What is being asked: Output only the lines below from the one containing "事后反复看录像，感觉其实就是她支撑不住摔倒了。" to the one containing "- You will be", exactly as written, both ends kept.

*** Excerpted records Section Begins ***

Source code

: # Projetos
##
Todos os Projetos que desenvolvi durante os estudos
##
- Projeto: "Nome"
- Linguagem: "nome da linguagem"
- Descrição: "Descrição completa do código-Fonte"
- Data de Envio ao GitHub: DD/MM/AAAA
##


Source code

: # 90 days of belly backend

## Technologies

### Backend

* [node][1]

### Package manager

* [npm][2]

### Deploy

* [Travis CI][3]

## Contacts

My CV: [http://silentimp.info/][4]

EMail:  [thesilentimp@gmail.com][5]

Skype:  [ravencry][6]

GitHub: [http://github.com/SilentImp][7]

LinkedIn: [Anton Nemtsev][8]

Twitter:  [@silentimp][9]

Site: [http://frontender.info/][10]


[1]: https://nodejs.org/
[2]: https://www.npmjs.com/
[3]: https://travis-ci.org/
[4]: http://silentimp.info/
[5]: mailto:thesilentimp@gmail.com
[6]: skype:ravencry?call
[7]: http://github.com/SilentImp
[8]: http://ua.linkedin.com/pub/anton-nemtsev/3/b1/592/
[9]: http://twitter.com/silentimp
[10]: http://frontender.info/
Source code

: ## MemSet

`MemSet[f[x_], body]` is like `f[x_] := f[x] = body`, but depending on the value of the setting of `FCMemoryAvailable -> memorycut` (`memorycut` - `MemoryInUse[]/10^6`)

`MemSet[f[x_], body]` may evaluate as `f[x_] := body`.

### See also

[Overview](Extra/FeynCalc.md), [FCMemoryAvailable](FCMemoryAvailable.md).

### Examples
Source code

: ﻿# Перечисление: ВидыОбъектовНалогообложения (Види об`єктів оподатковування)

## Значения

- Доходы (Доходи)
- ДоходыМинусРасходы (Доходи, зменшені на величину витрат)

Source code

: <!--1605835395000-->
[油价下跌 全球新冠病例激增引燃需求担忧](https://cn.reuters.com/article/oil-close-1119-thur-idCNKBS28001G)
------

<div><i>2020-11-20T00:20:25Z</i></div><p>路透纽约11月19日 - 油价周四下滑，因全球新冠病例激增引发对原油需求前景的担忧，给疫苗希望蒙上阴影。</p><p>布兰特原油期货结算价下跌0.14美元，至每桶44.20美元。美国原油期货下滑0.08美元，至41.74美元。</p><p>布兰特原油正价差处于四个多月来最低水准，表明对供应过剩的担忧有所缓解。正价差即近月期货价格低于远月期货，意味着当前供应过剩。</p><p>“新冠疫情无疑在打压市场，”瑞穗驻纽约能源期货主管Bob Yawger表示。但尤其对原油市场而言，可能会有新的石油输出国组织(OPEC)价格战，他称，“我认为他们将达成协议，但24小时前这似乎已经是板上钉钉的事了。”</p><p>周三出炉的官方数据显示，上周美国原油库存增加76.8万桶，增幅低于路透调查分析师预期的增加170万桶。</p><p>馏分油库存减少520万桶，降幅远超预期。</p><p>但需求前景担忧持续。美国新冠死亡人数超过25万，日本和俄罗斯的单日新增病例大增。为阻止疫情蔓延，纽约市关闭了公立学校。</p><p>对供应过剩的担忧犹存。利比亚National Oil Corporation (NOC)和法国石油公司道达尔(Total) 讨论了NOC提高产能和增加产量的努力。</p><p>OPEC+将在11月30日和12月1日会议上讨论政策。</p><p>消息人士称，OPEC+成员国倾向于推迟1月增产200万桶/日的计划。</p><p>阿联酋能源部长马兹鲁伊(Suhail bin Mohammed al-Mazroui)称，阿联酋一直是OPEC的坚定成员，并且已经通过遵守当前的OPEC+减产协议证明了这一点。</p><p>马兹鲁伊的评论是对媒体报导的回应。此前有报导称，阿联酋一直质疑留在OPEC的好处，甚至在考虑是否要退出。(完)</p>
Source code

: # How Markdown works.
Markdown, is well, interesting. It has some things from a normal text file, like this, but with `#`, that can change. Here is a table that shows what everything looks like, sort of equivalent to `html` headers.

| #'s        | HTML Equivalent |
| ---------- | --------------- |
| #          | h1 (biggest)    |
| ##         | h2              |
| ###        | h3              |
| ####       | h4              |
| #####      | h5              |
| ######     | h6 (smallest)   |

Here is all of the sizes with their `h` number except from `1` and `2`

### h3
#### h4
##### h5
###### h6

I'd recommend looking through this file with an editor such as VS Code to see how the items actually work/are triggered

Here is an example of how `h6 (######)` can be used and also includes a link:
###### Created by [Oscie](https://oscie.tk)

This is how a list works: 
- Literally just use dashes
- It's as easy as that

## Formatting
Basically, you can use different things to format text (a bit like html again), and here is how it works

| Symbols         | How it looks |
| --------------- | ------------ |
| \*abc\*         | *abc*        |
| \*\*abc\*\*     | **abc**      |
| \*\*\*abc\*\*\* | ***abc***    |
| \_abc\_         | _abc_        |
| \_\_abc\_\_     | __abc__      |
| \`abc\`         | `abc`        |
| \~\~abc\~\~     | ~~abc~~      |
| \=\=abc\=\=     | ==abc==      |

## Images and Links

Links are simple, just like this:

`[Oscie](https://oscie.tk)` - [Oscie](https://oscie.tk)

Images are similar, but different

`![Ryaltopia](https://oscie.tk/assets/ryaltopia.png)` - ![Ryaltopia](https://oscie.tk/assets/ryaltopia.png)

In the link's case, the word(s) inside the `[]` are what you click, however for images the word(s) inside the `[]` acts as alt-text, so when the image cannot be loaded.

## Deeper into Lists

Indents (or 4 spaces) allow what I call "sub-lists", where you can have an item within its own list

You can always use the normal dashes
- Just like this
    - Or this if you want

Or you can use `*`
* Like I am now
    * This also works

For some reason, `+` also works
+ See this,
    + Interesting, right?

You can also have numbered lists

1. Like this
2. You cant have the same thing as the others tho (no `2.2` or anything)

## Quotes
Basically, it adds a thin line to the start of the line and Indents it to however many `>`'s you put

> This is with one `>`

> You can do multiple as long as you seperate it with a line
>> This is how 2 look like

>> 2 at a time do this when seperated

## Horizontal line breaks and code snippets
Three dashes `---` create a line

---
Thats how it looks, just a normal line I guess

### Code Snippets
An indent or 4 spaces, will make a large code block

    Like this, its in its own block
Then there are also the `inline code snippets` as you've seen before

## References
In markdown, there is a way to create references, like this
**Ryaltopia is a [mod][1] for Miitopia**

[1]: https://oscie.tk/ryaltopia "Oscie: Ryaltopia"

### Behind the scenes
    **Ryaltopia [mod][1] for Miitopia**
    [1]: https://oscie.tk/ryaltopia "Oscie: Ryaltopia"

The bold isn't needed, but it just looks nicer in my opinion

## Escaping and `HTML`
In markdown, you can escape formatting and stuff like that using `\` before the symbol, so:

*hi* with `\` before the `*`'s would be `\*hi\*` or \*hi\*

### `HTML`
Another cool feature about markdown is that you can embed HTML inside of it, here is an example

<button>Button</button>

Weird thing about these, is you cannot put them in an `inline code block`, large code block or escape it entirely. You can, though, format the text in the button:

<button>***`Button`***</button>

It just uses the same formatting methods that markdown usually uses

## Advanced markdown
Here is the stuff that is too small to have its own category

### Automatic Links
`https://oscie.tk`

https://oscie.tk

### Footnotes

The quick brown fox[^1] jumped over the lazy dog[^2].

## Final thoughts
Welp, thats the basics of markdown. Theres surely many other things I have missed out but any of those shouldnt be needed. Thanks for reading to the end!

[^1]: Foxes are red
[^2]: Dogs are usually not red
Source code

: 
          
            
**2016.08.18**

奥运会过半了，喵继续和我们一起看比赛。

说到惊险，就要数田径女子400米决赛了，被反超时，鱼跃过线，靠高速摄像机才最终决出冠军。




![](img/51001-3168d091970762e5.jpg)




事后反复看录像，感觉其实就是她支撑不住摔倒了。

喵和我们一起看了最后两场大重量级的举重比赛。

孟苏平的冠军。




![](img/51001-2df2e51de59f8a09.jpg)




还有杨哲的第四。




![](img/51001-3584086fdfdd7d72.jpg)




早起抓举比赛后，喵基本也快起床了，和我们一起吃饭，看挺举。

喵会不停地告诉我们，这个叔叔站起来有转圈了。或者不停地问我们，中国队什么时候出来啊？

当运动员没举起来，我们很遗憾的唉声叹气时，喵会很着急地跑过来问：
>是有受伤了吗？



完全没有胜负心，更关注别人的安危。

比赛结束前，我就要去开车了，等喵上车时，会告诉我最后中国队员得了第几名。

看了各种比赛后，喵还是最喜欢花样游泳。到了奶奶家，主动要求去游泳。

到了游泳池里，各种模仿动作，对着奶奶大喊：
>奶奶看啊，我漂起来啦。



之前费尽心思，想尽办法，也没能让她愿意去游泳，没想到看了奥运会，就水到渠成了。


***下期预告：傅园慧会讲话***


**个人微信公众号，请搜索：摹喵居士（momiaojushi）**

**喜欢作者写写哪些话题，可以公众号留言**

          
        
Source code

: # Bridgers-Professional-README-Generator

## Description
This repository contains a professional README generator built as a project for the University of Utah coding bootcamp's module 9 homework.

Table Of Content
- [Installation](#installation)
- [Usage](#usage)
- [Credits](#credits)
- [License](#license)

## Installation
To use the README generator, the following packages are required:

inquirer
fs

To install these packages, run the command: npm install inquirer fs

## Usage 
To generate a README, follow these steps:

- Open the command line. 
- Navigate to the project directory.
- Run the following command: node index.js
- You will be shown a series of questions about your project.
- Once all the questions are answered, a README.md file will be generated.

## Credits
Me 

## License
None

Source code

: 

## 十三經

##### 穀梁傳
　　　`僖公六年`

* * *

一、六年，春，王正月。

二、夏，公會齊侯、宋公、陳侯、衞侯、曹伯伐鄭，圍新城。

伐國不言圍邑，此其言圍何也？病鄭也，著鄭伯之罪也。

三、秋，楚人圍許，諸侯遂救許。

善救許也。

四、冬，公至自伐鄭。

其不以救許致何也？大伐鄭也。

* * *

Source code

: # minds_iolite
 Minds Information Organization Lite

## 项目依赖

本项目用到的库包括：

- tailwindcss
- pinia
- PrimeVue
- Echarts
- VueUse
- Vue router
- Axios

*** Excerpted records Section Ends ***

Written response:
事后反复看录像，感觉其实就是她支撑不住摔倒了。

喵和我们一起看了最后两场大重量级的举重比赛。

孟苏平的冠军。




![](img/51001-2df2e51de59f8a09.jpg)




还有杨哲的第四。




![](img/51001-3584086fdfdd7d72.jpg)




早起抓举比赛后，喵基本也快起床了，和我们一起吃饭，看挺举。

喵会不停地告诉我们，这个叔叔站起来有转圈了。或者不停地问我们，中国队什么时候出来啊？

当运动员没举起来，我们很遗憾的唉声叹气时，喵会很着急地跑过来问：
>是有受伤了吗？



完全没有胜负心，更关注别人的安危。

比赛结束前，我就要去开车了，等喵上车时，会告诉我最后中国队员得了第几名。

看了各种比赛后，喵还是最喜欢花样游泳。到了奶奶家，主动要求去游泳。

到了游泳池里，各种模仿动作，对着奶奶大喊：
>奶奶看啊，我漂起来啦。



之前费尽心思，想尽办法，也没能让她愿意去游泳，没想到看了奥运会，就水到渠成了。


***下期预告：傅园慧会讲话***


**个人微信公众号，请搜索：摹喵居士（momiaojushi）**

**喜欢作者写写哪些话题，可以公众号留言**

          
        
Source code

: # Bridgers-Professional-README-Generator

## Description
This repository contains a professional README generator built as a project for the University of Utah coding bootcamp's module 9 homework.

Table Of Content
- [Installation](#installation)
- [Usage](#usage)
- [Credits](#credits)
- [License](#license)

## Installation
To use the README generator, the following packages are required:

inquirer
fs

To install these packages, run the command: npm install inquirer fs

## Usage 
To generate a README, follow these steps:

- Open the command line. 
- Navigate to the project directory.
- Run the following command: node index.js
- You will be shown a series of questions about your project.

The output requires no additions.